In this education policy book, Kugushev (Immigrants in Their Own Voice, 2012, etc.) compares attributes of successful and unsuccessful high schools around the country in an effort to identify the factors that contribute to college and career readiness and to suggest winning strategies. The author sees a lack of parental involvement and a culture that places a low value on intellectual development as the key factors limiting student achievement (“At a mass level, our culture is rooted in earlier times and acquiesces to educational mediocrity without giving it much thought”). The volume divides schools into “nimble mouses” and “ponderous elephants,” using the animal metaphors to highlight common characteristics. After capsule descriptions of several dozen schools in each category, Kugushev moves to solutions, offering proposals for improved teacher training, increased professionalization, expanded parental outreach, and reallocation of funding. Recommendations include a de-emphasis on or elimination of athletic programs, training parents to be effective partners in their children’s education, and expanding and enhancing guidance counseling. The book’s analysis of school qualities is somewhat limited: Kugushev uses Advanced Placement tests as a proxy for college readiness, with no mention of actual college entrance rates, and conclusions drawn from school websites about parental involvement and local culture stretch credibility (“McClymonds’s meaningless website signals the utter hopelessness of some inner-city environments).
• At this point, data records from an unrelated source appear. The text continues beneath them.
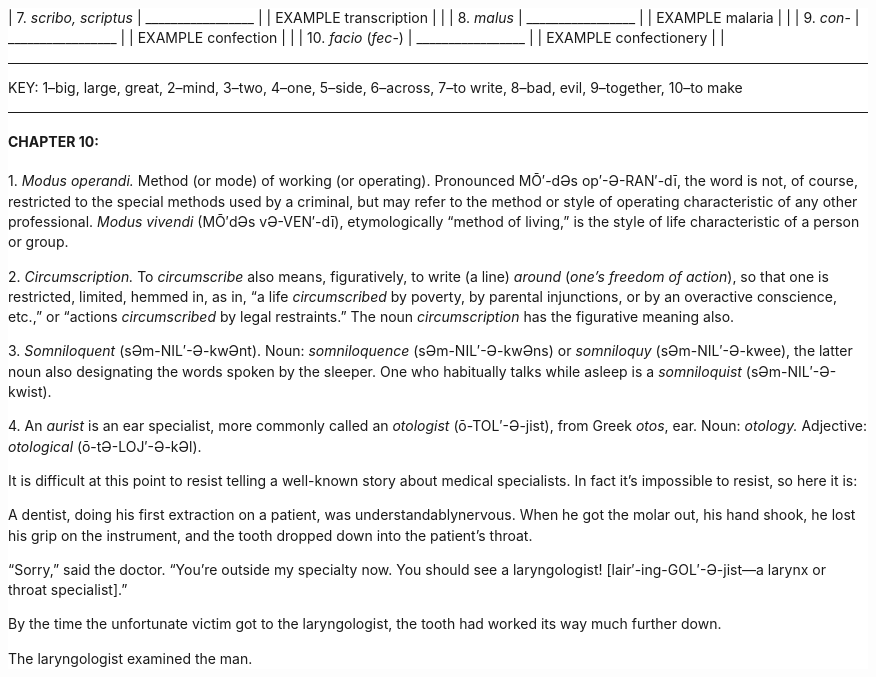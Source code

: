 |   7. _scribo, scriptus_ | \_\_\_\_\_\_\_\_\_\_\_\_\_\_\_\_\_ |
| EXAMPLE   transcription |                                    |
| 8. _malus_              | \_\_\_\_\_\_\_\_\_\_\_\_\_\_\_\_\_ |
| EXAMPLE   malaria       |                                    |
|   9. _con_-             | \_\_\_\_\_\_\_\_\_\_\_\_\_\_\_\_\_ |
| EXAMPLE   confection    |                                    |
| 10. _facio_ (_fec_-)    | \_\_\_\_\_\_\_\_\_\_\_\_\_\_\_\_\_ |
| EXAMPLE   confectionery |                                    |

***

KEY:  1–big, large, great, 2–mind, 3–two, 4–one, 5–side, 6–across, 7–to write, 8–bad, evil, 9–together, 10–to make

***

#### CHAPTER 10:

1\. _Modus operandi._ Method (or mode) of working (or operating). Pronounced MŌ′-dƏs op′-Ə-RAN′-dī, the word is not, of course, restricted to the special methods used by a criminal, but may refer to the method or style of operating characteristic of any other professional. _Modus vivendi_ (MŌ′dƏs vƏ-VEN′-dī), etymologically “method of living,” is the style of life characteristic of a person or group.

2\. _Circumscription._ To _circumscribe_ also means, figuratively, to write (a line) _around_ (_one’s freedom of action_), so that one is restricted, limited, hemmed in, as in, “a life _circumscribed_ by poverty, by parental injunctions, or by an overactive conscience, etc.,” or “actions _circumscribed_ by legal restraints.” The noun _circumscription_ has the figurative meaning also.

3\. _Somniloquent_ (sƏm-NIL′-Ə-kwƏnt). Noun: _somniloquence_ (sƏm-NIL′-Ə-kwƏns) or _somniloquy_ (sƏm-NIL′-Ə-kwee), the latter noun also designating the words spoken by the sleeper. One who habitually talks while asleep is a _somniloquist_ (sƏm-NIL′-Ə-kwist).

4\. An _aurist_ is an ear specialist, more commonly called an _otologist_ (ō-TOL′-Ə-jist), from Greek _otos_, ear. Noun: _otology._ Adjective: _otological_ (ō-tƏ-LOJ′-Ə-kƏl).

It is difficult at this point to resist telling a well-known story about medical specialists. In fact it’s impossible to resist, so here it is:

A dentist, doing his first extraction on a patient, was understandablynervous. When he got the molar out, his hand shook, he lost his grip on the instrument, and the tooth dropped down into the patient’s throat.

“Sorry,” said the doctor. “You’re outside my specialty now. You should see a laryngologist! \[lair′-ing-GOL′-Ə-jist—a larynx or throat specialist].”

By the time the unfortunate victim got to the laryngologist, the tooth had worked its way much further down.

The laryngologist examined the man.
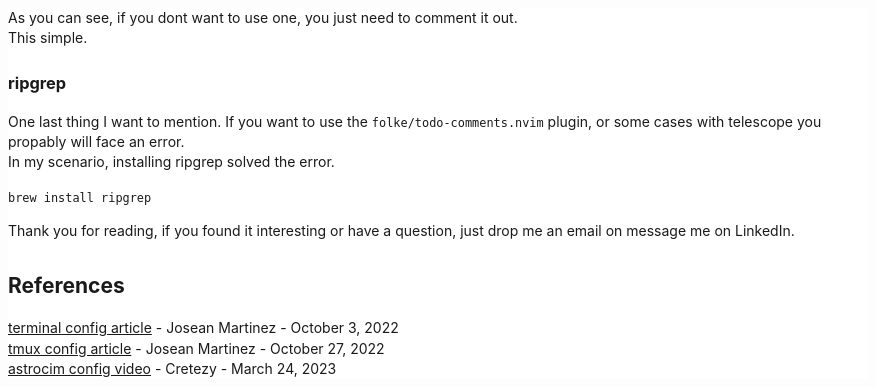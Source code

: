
 ```lua

```
As you can see, if you dont want to use one, you just need to comment it out.  
This simple.

### ripgrep
One last thing I want to mention. If you want to use the `folke/todo-comments.nvim` plugin, or some cases with telescope
you propably will face an error.  
In my scenario, installing ripgrep solved the error.
```terminal
brew install ripgrep
```

Thank you for reading, if you found it interesting or have a question, just drop me an email on message me on LinkedIn.

## References
[terminal config article](https://www.josean.com/posts/terminal-setup) - Josean Martinez - October 3, 2022  
[tmux config article](https://www.josean.com/posts/tmux-setup) - Josean Martinez - October 27, 2022  
[astrocim config video](https://www.youtube.com/watch?v=GEHPiZ10gOk) - Cretezy - March 24, 2023
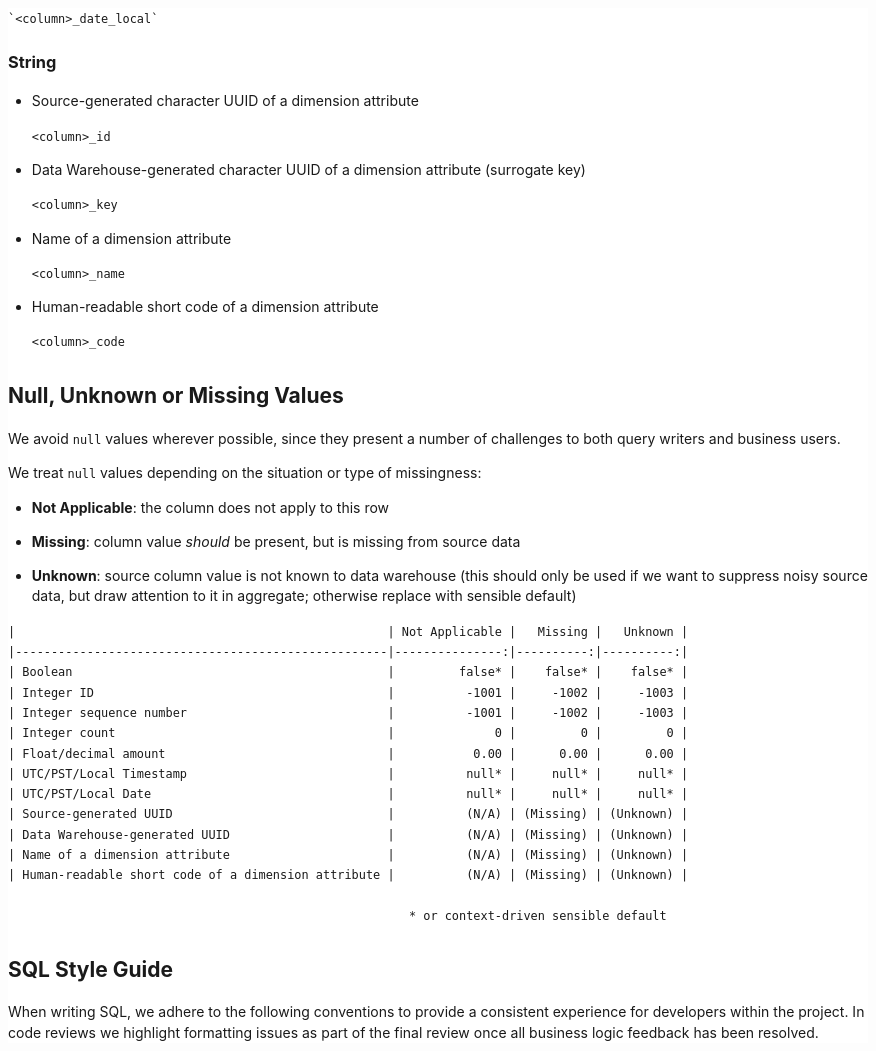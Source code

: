     `<column>_date_local`

### String

- Source-generated character UUID of a dimension attribute

    `<column>_id`

- Data Warehouse-generated character UUID of a dimension attribute (surrogate key)

    `<column>_key`

- Name of a dimension attribute

    `<column>_name`

- Human-readable short code of a dimension attribute

    `<column>_code`

## Null, Unknown or Missing Values

We avoid `null` values wherever possible, since they present a number of challenges to both query writers and business users.

We treat `null` values depending on the situation or type of missingness:

- **Not Applicable**: the column does not apply to this row

- **Missing**: column value *should* be present, but is missing from source data

- **Unknown**: source column value is not known to data warehouse (this should only be used if we want to suppress noisy source data, but draw attention to it in aggregate; otherwise replace with sensible default)

```
|                                                    | Not Applicable |   Missing |   Unknown |
|----------------------------------------------------|---------------:|----------:|----------:|
| Boolean                                            |         false* |    false* |    false* |
| Integer ID                                         |          -1001 |     -1002 |     -1003 |
| Integer sequence number                            |          -1001 |     -1002 |     -1003 |
| Integer count                                      |              0 |         0 |         0 |
| Float/decimal amount                               |           0.00 |      0.00 |      0.00 |
| UTC/PST/Local Timestamp                            |          null* |     null* |     null* |
| UTC/PST/Local Date                                 |          null* |     null* |     null* |
| Source-generated UUID                              |          (N/A) | (Missing) | (Unknown) |
| Data Warehouse-generated UUID                      |          (N/A) | (Missing) | (Unknown) |
| Name of a dimension attribute                      |          (N/A) | (Missing) | (Unknown) |
| Human-readable short code of a dimension attribute |          (N/A) | (Missing) | (Unknown) |

                                                        * or context-driven sensible default
```

## SQL Style Guide

When writing SQL, we adhere to the following conventions to provide a consistent experience for developers within the project. In code reviews we highlight formatting issues as part of the final review once all business logic feedback has been resolved.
In addition, broader issues are ignored (“absence of parental engagement” is blamed for low performance in Flint, Michigan, while the city’s ongoing water crisis makes no appearance). The author includes schools’ racial statistics “with great reluctance,” and the hesitancy shows in the lack of engagement with the history of discrimination in public education and in clumsy language (“Why, in a mainstream white community, do only one-third take readiness tests?”; “Uninvolved, low-income black parents presumably define truly poor schools”). There is also no discussion of the impact of special education, with its substantial effect on both policy and funding.
A heartfelt and ambitious look at education reform hampered by methodology limitations.